The temporary public artwork entitled Journée des barricades acts as a rupture in the everyday comings and goings of the city. In its barricade form, the sculpture might suggest associations with the history of political actions and social unrest, but as a collection of discarded consumer products it may also bring to mind questions about our environmental and economic future.
This new commission is the latest in the Morisons' ongoing investigation into future catastrophic scenarios and their social implications.
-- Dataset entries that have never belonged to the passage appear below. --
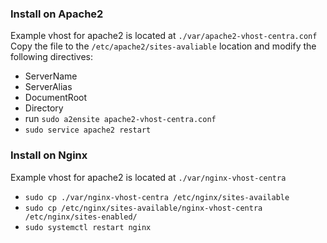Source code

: ### Install on Apache2
Example vhost for apache2 is located at `./var/apache2-vhost-centra.conf`
Copy the file to the `/etc/apache2/sites-avaliable` location and modify the following directives: 
* ServerName
* ServerAlias
* DocumentRoot
* Directory
* run `sudo a2ensite apache2-vhost-centra.conf`
* `sudo service apache2 restart` 
### Install on Nginx
Example vhost for apache2 is located at `./var/nginx-vhost-centra`
* `sudo cp ./var/nginx-vhost-centra /etc/nginx/sites-available`
* `sudo cp /etc/nginx/sites-available/nginx-vhost-centra /etc/nginx/sites-enabled/`
* `sudo systemctl restart nginx`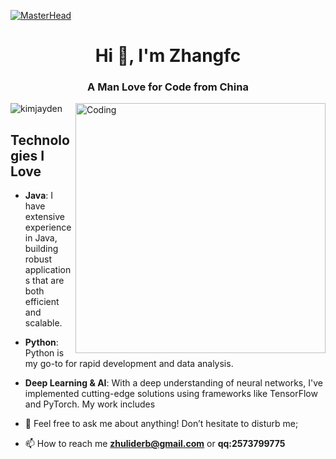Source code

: [![MasterHead](https://visme.co/blog/wp-content/uploads/2019/10/animated-presentation-software-header.gif)]()

<h1 align="center">Hi 👋, I'm Zhangfc </h1>
<h3 align="center"><h3 align="center"><strong>A Man</strong> Love for Code from China</h3>
</h3>
<img align="right" alt="Coding" width="400" src="https://miro.medium.com/max/680/0*7Q3yvSIv_t0ioJ-Z.gif"/>

<p align="left"> <img src="https://komarev.com/ghpvc/?username=kimjayden&label=Profile%20views&color=0e75b6&style=flat" alt="kimjayden" /> </p>

## Technologies I Love
- **Java**: I have extensive experience in Java, building robust applications that are both efficient and scalable. 
- **Python**: Python is my go-to for rapid development and data analysis. 
- **Deep Learning & AI**: With a deep understanding of neural networks, I've implemented cutting-edge solutions using frameworks like TensorFlow and PyTorch. My work includes 

- 💬 Feel free to ask me about anything! Don’t hesitate to disturb me;

- 📫 How to reach me **zhuliderb@gmail.com** or **qq:2573799775**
Known for their stunning 2006 installation of a jack-knifed lorry which had spread its load of 25,000 flowers across Bristol's city centre, the capacity of their work to evoke darker concerns about our future has recently become more explicit. Tales of Space and Time (2008), commissioned for the Folkestone Triennial, for example, was an ex-military Green Goddess fire engine converted into a survivalist house truck which was equipped with a comprehensive library of apocalyptic and post apocalyptic fiction.
The Morisons' work challenges people to look squarely into the future and prepare themselves for what might be coming. It proposes a shift in thinking from the popular environmentalist view that we must preserve the status quo to the survivalist approach of preparing for an unstoppable and inevitable change.
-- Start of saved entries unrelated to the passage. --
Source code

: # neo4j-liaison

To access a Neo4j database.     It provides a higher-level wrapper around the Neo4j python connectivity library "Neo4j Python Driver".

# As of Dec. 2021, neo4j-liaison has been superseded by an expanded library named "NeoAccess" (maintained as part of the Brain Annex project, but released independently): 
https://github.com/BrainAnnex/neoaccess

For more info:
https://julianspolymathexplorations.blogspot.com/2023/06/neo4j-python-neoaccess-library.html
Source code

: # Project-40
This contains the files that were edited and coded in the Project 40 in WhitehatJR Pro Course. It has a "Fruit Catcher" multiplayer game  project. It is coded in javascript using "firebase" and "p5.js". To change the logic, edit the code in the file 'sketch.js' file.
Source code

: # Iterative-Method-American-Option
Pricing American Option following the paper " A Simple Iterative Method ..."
In stark contrast to the sculpture's grandiosity is its temporality - installed overnight between dusk Saturday and dawn Sunday, the work was in situ for just 24 hours before 'disappearing' overnight, returning Stout Street back to normal for the Monday morning rush-hour.
Journée des barricades is commissioned by Litmus Research Initiative, Massey University. Major funding support from the British Council, Wellington City Council Public Art Fund, University of the West of England, Massey University Foundation and Massey University College of Creative Arts.
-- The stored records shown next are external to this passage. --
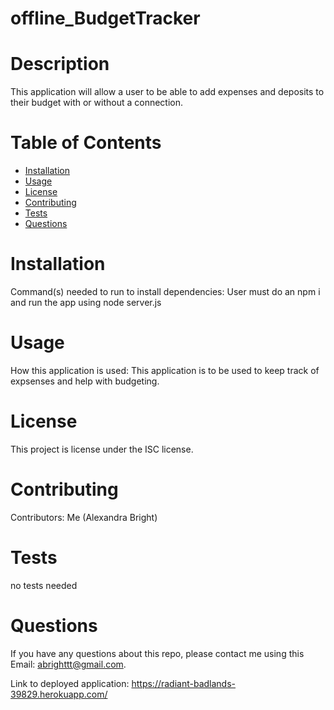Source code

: # offline_BudgetTracker

# Description
This application will allow a user to be able to add expenses and deposits to their budget with or without a connection. 

# Table of Contents
* [Installation](#installation)
* [Usage](#usage)
* [License](#license)
* [Contributing](#contributing)
* [Tests](#tests)
* [Questions](#questions)
# Installation
Command(s) needed to run to install dependencies: User must do an npm i and run the app using node server.js
# Usage
​How this application is used: This application is to be used to keep track of expsenses and help with budgeting.
# License
This project is license under the ISC license.
# Contributing
​Contributors: Me (Alexandra Bright)
# Tests
no tests needed
# Questions
If you have any questions about this repo, please contact me
using this Email: abrighttt@gmail.com.

Link to deployed application:
https://radiant-badlands-39829.herokuapp.com/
Also generously supported by Loadlift Equipment Ltd, Mega Wreckers Ltd, Transpacific AllBright Ltd and PSIS Limited. The commissioners wish to thank Wellington City Council for all their assistance, especially Martin Rodgers, City Arts; Kevin O'Keeffe, Drainage & Water; Tony Tupaea Landfill Operations Manager; Peter Dodge, Transport Asset Performance, Infrastructure Group; Rob Tierney, Building Consents & Licensing Services.
Heather & Ivan Morison, I lost her near Fantasy Island. Life has not been the same, 2006. Installation view, British Art Show, Bristol
Recently named by the Guardian as ‘Artists of the Week’, Heather and Ivan Morison's work blends factual recall with fiction, merging information into a narrative that builds on the mythology of their own lives and the lives of people they encounter. In previous work, the artists have looked at the currency of the escape vehicle, something that can transport you physically or mentally away from the here and now, or away from a potential future disaster. Dark Star, a 2006 film, Pleasure Island, and Fantasy Island, 2007, both timber structures, took their starting points from the American house-truck movement of the 1960s and 70s, as well as the hand-built shelter and self sufficiency movements of the same period. The Morisons have conducted research visits with the founders of these alternative lifestyles, tracing their influence in today's California. Their work often takes the form of sculptural objects within the public realm that act as catalysts for urgent discussions about our environmental future.
The Morisons featured in the British Art Show 6 and are represented by Danielle Arnaud Contemporary Art, London and Clint Roenisch, Toronto. They represented Wales at the Venice Biennale 2007 and have forthcoming projects with the Barbican, London; Milton Keynes Gallery, Baltic, Newcastle and Firstsite, Colchester.
Heather Peak was born in Desborough, UK in 1973 and Ivan Morison was born in Nottingham, UK in 1974. In 2005 the Morisons acquired a site of ancient and mature woodland in North Wales and they are developing the area of mature conifers into an arboretum. They live in Arthog, North West Wales.